低氧环境下牦牛机体存在特有的代谢机制，以维持肌肉能量代谢平衡，腺苷酸活化蛋白激酶（AMPK）是维持动物机体能量平衡的调节器，与宰后能量代谢及肉质相关。目前对AMPK调控宰后肉类能量代谢的机理缺乏研究。本项目拟利用代谢组学、磷酸化蛋白质组学、生物信息学、免疫组化、RT-PCR等方法，解析低氧适应下宰后牦牛肉能量代谢途径，通过AMP、AMPKK、AMPK磷酸化修饰及AMPK/Sirt1信号通路对AMPK的调节，阐明AMPK活性调节机理，探明AMPK对能量代谢关键因子的影响，研究不同能量代谢途径与肉质的关系，揭示低氧适应下AMPK对宰后牦牛肉能量代谢及肉质影响的机制，为丰富牦牛肉能量代谢理论体系，改善肉质及合理利用提供科学依据。

本项目以不同海拔牦牛肉为研究对象，采用磷酸化iTRAQ、RT-PCR、免疫印迹、酶联免疫、扫描电镜等技术，揭示了低氧适应下维持牦牛肉能量供需平衡的代谢机制，阐明了宰后不同海拔牦牛肉的AMPK活性调节通路；明确了AMPK调节通路、能量代谢途径、以及肉品质变化的级联调控关系，明晰了AMPK对宰后牦牛肉品质变化的调控途径。主要研究结果如下：1. 高海拔牦牛AMPKα2、HIF-1、GLUT4 mRNA以及蛋白质表达量均高于低海拔牦牛。宰后成熟过程中，高海拔牦牛肉AMPK活性、糖酵解、能量代谢水平、L*值、b*值以及嫩度均高于低海拔牦牛肉，但a*值低于却低于低海拔牦牛肉。2. 牦牛肉宰后，AMPK可直接被AMP、CaMKK以及活化的SIRT1激活，主要体现在AMPKα2的磷酸化。3. 通过iTRAQ蛋白组技术共检测胞质蛋白2333个，发现高海拔牦牛与低海拔牦牛存在差异的蛋白质主要都集中在糖酵解、肌动蛋白连接、线粒体、氧化还原反应、血液循环等方面；涉及的代谢通路主要是肌肉收缩、糖酵解、心脏发育和HIF1信号通路。这些代谢途径均与低氧适应有关，进一步验证上述结果。4. CaCl2处理可通过CaMKKβ级联激活AMPK，进而促进AMPK依赖性糖酵解，加快牦牛肉成熟进程，改善肌肉品质。5. 牦牛肉宰后NO结合sGC产生cGMP，cGMP通过PKG激活PLC并诱导产生IP3，IP3诱导内质网释放Ca2+，使CaMKKβ依赖性AMPK激活。因此，NO-AMPK途径可以加快肌肉糖代谢水平，促进肌糖原分解和pH值降低。6. ROS可通过诱导内质网钙泵功能障碍促进了Ca2+释放，Ca2+激活CaMKKβ进一步使AMPK激活。

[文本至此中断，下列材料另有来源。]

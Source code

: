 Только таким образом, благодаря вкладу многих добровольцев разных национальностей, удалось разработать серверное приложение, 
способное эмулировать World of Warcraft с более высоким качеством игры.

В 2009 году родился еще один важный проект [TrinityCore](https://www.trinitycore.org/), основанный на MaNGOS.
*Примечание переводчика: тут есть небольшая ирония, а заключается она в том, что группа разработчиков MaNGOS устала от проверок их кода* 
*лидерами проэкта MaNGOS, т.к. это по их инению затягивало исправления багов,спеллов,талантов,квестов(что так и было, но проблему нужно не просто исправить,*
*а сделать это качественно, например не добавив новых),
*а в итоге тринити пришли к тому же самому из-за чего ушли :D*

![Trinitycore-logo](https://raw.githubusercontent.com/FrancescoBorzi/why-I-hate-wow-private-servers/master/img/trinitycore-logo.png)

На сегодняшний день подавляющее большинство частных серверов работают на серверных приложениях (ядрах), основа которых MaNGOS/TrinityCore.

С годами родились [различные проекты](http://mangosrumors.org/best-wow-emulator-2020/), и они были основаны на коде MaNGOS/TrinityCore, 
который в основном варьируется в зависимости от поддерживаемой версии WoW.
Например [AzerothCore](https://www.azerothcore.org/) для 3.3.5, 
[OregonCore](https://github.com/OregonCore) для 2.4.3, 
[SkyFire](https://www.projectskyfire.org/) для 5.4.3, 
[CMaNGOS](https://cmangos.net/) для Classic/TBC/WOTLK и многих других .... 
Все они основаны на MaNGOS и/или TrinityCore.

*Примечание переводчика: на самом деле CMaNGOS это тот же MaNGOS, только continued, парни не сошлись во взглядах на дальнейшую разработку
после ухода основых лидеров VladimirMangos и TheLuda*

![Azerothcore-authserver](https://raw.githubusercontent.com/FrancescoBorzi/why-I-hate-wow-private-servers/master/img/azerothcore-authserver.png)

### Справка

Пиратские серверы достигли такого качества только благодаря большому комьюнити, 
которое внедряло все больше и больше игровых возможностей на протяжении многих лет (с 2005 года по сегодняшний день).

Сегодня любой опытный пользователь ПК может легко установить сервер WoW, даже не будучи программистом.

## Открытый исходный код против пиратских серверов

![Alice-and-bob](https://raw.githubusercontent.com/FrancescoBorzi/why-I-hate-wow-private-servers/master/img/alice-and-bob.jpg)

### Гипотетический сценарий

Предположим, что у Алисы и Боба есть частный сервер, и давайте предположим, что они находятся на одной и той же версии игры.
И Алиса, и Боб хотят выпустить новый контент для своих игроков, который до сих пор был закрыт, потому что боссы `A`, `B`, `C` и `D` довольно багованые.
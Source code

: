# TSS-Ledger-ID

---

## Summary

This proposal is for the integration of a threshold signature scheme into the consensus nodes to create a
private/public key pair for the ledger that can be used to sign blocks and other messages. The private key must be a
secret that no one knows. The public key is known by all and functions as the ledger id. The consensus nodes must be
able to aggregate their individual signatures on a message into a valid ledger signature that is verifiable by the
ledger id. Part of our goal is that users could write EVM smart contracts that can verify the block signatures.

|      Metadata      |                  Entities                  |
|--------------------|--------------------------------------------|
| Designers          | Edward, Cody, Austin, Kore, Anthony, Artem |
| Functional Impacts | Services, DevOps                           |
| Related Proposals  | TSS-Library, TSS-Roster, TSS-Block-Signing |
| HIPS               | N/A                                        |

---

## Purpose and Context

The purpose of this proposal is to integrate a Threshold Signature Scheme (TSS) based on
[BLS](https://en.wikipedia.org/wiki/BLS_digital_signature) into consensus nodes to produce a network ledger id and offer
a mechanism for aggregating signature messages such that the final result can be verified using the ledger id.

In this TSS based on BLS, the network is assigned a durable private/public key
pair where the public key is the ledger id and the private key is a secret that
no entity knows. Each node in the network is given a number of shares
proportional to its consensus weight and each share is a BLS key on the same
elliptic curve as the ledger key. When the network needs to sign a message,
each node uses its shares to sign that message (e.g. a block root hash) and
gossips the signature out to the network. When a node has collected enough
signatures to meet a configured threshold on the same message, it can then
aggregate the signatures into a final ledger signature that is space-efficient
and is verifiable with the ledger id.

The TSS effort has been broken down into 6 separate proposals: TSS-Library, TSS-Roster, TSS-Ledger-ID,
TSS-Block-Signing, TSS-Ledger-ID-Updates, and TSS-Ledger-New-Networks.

活化的AMPK通过磷酸化增加了PFK、PK活性以以及糖酵解代谢，从而使牦牛肉嫩度得到改善。7. 牦牛肉宰后成熟过程中，活化的AMPK通过诱导细胞质中Bax向线粒体膜易位，导致线粒体膜上Bax/Bcl-2值增加，促进了牦牛肉线粒体膜的通透性增加。这进一步增强了线粒体功能障碍和细胞色素c释放，促进了caspase-3激活和细胞凋亡并且改善了牦牛肉的嫩度。综上，本研究从细胞层面、蛋白质分子层面及牦牛肉品质层面，深入探究了牦牛低氧适应以及AMPK介导牦牛肉能量代谢及肉质变化级联反应机制，为揭示牦牛肉宰后成熟机制提供了新的理论依据。